• _TASK PROMPT_:
Please return every record exactly as written, leaving out the pictures.

[Collected data]
Start of Block

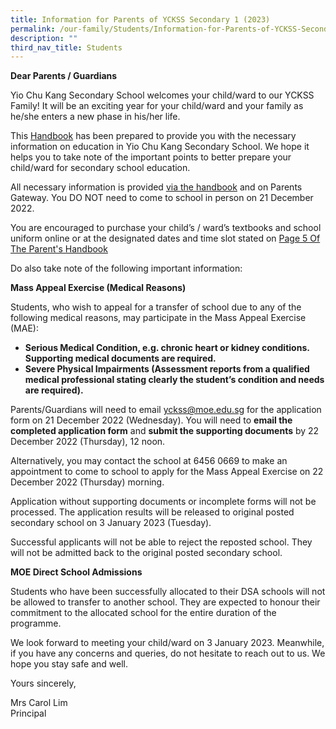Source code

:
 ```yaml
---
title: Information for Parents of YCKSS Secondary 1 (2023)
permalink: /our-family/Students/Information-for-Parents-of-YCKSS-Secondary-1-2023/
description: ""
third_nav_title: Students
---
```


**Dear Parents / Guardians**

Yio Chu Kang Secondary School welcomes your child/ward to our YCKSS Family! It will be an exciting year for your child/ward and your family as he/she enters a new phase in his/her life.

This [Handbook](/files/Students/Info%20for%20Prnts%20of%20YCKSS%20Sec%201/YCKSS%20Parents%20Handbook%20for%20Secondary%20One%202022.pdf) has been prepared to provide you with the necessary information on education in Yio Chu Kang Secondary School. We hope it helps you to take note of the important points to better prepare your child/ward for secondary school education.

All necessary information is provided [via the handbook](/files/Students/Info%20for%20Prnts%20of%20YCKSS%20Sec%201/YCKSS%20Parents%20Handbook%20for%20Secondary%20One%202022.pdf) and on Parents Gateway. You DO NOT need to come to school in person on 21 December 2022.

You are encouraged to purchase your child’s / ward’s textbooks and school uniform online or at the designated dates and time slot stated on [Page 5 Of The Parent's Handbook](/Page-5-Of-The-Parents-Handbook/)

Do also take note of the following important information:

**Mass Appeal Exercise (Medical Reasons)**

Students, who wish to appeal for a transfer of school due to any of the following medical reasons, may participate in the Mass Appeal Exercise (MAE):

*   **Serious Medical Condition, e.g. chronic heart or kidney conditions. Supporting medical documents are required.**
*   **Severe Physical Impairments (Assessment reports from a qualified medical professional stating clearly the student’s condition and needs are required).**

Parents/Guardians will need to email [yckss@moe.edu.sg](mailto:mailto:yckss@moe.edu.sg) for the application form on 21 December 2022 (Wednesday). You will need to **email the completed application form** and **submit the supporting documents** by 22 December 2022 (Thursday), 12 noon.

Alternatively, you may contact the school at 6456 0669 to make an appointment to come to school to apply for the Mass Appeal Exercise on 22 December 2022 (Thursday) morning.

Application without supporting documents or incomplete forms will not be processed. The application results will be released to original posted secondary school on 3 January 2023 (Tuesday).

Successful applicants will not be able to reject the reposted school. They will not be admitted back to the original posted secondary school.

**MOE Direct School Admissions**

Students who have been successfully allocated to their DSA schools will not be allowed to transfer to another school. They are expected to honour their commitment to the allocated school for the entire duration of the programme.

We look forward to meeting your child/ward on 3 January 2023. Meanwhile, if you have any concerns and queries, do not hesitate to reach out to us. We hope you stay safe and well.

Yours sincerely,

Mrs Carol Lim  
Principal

End of Block

• _ANSWER SECTION_:
Source code

:
 ```yaml
---
title: Information for Parents of YCKSS Secondary 1 (2023)
permalink: /our-family/Students/Information-for-Parents-of-YCKSS-Secondary-1-2023/
description: ""
third_nav_title: Students
---
```


**Dear Parents / Guardians**

Yio Chu Kang Secondary School welcomes your child/ward to our YCKSS Family! It will be an exciting year for your child/ward and your family as he/she enters a new phase in his/her life.

This [Handbook](/files/Students/Info%20for%20Prnts%20of%20YCKSS%20Sec%201/YCKSS%20Parents%20Handbook%20for%20Secondary%20One%202022.pdf) has been prepared to provide you with the necessary information on education in Yio Chu Kang Secondary School. We hope it helps you to take note of the important points to better prepare your child/ward for secondary school education.

All necessary information is provided [via the handbook](/files/Students/Info%20for%20Prnts%20of%20YCKSS%20Sec%201/YCKSS%20Parents%20Handbook%20for%20Secondary%20One%202022.pdf) and on Parents Gateway. You DO NOT need to come to school in person on 21 December 2022.

You are encouraged to purchase your child’s / ward’s textbooks and school uniform online or at the designated dates and time slot stated on [Page 5 Of The Parent's Handbook](/Page-5-Of-The-Parents-Handbook/)

Do also take note of the following important information:

**Mass Appeal Exercise (Medical Reasons)**

Students, who wish to appeal for a transfer of school due to any of the following medical reasons, may participate in the Mass Appeal Exercise (MAE):

*   **Serious Medical Condition, e.g. chronic heart or kidney conditions. Supporting medical documents are required.**
*   **Severe Physical Impairments (Assessment reports from a qualified medical professional stating clearly the student’s condition and needs are required).**

Parents/Guardians will need to email [yckss@moe.edu.sg](mailto:mailto:yckss@moe.edu.sg) for the application form on 21 December 2022 (Wednesday). You will need to **email the completed application form** and **submit the supporting documents** by 22 December 2022 (Thursday), 12 noon.

Alternatively, you may contact the school at 6456 0669 to make an appointment to come to school to apply for the Mass Appeal Exercise on 22 December 2022 (Thursday) morning.

Application without supporting documents or incomplete forms will not be processed. The application results will be released to original posted secondary school on 3 January 2023 (Tuesday).

Successful applicants will not be able to reject the reposted school. They will not be admitted back to the original posted secondary school.

**MOE Direct School Admissions**

Students who have been successfully allocated to their DSA schools will not be allowed to transfer to another school. They are expected to honour their commitment to the allocated school for the entire duration of the programme.

We look forward to meeting your child/ward on 3 January 2023. Meanwhile, if you have any concerns and queries, do not hesitate to reach out to us. We hope you stay safe and well.

Yours sincerely,

Mrs Carol Lim  
Principal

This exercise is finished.